Speaking on Radio 4’s Today programme this morning, Chancellor Darling admitted that ‘there is no doubt our economy is slowing down’, and warned of ‘a difficult year ahead’ as fuel and food prices continue to spiral upwards. And unfortunately, we're going to have to get used to it, according to Bank of England Governor Mervyn King - he said yesterday that inflation will hit 4% later this year. And if the Bank’s Monetary Policy Committee hikes interest rates to try and calm things down, it might turn our current slowdown into a full-blown recession.
So it’s perhaps no surprise that the MPC voted 8-1 in favour of holding rates last month, according to the minutes released today, with only arch-dove David Blanchflower (as usual) voting for a cut. Still, as inflation keeps climbing, the temptation is likely to grow: the minutes show that some members considered voting for a hike last time round – as time goes by, it’s likely that some might start voting for it (although it’s unlikely there will be enough to force a change).
The good news is that King thinks the current high is only temporary (albeit he thinks it won’t stabilise until well into 2009), since it’s resulted from one-off jump in fuel and food prices. And to please glass-half-full types further, he also pointed out that these hikes are not feeding through into the economy more generally, as they did back in the 1970s when the oil price was going through the roof.
That said – one of the cornerstones of his argument was that the big price rises in fuel and food haven’t yet translated into higher wage settlements (which is helping to keep a lid on inflation). And Darling was banging a similar drum on the Today programme this morning, arguing that workers had to be sensible with their pay demands. ‘We have got to be vigilant in relation to all pay settlements, public and private,’ he told the BBC. ‘If we get back into that spiral, it will take years to get out of it.’
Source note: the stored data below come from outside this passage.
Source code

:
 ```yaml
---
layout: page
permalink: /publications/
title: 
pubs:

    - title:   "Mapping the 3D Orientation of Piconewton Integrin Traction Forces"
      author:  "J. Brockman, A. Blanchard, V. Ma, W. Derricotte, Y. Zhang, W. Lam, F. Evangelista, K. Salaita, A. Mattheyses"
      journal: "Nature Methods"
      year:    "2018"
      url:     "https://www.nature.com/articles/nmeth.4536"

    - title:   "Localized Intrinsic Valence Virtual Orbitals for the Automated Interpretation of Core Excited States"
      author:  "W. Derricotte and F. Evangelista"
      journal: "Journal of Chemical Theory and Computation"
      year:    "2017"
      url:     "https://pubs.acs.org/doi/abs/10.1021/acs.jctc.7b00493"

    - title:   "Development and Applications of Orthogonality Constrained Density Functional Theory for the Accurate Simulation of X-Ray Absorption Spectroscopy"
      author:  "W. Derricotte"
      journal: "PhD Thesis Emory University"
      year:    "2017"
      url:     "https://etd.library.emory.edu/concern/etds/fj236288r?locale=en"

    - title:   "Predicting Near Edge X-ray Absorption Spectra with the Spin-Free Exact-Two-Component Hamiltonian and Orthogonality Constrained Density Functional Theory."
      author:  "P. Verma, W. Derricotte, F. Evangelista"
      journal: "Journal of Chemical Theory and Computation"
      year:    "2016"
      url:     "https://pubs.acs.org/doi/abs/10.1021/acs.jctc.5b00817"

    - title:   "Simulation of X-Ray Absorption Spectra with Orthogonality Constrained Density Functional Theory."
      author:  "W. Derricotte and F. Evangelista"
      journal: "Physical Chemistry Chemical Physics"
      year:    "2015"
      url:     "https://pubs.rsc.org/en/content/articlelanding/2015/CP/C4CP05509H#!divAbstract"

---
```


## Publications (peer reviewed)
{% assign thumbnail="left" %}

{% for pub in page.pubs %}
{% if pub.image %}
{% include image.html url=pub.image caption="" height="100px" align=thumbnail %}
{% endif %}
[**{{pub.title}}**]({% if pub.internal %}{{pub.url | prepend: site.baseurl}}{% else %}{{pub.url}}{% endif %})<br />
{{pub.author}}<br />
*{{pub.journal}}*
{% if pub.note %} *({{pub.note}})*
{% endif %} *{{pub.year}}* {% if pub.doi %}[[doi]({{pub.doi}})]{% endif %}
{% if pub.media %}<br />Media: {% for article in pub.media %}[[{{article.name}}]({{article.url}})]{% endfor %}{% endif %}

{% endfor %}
So the chances are that both men will have been a bit twitchy about this morning’s news that the striking tanker drivers appear to have reached a pretty generous pay settlement with their bosses. Nobody seems to know exactly what they’ve got, but given that they were demanding an inflation-busting 13% hike and the unions seem mad keen to accept this latest offer, it seems likely that they’ve got something at least in that vicinity. (It was certainly enough to provoke Business Secretary John Hutton into calling for restraint, which probably isn’t a good sign.)
Since the exact figure will presumably leak out at some point today, the Treasury and the Bank will be hoping this doesn't start a trend...
(UPDATE: the increase is apparently 14% over two years - no wonder UNITE was pleased)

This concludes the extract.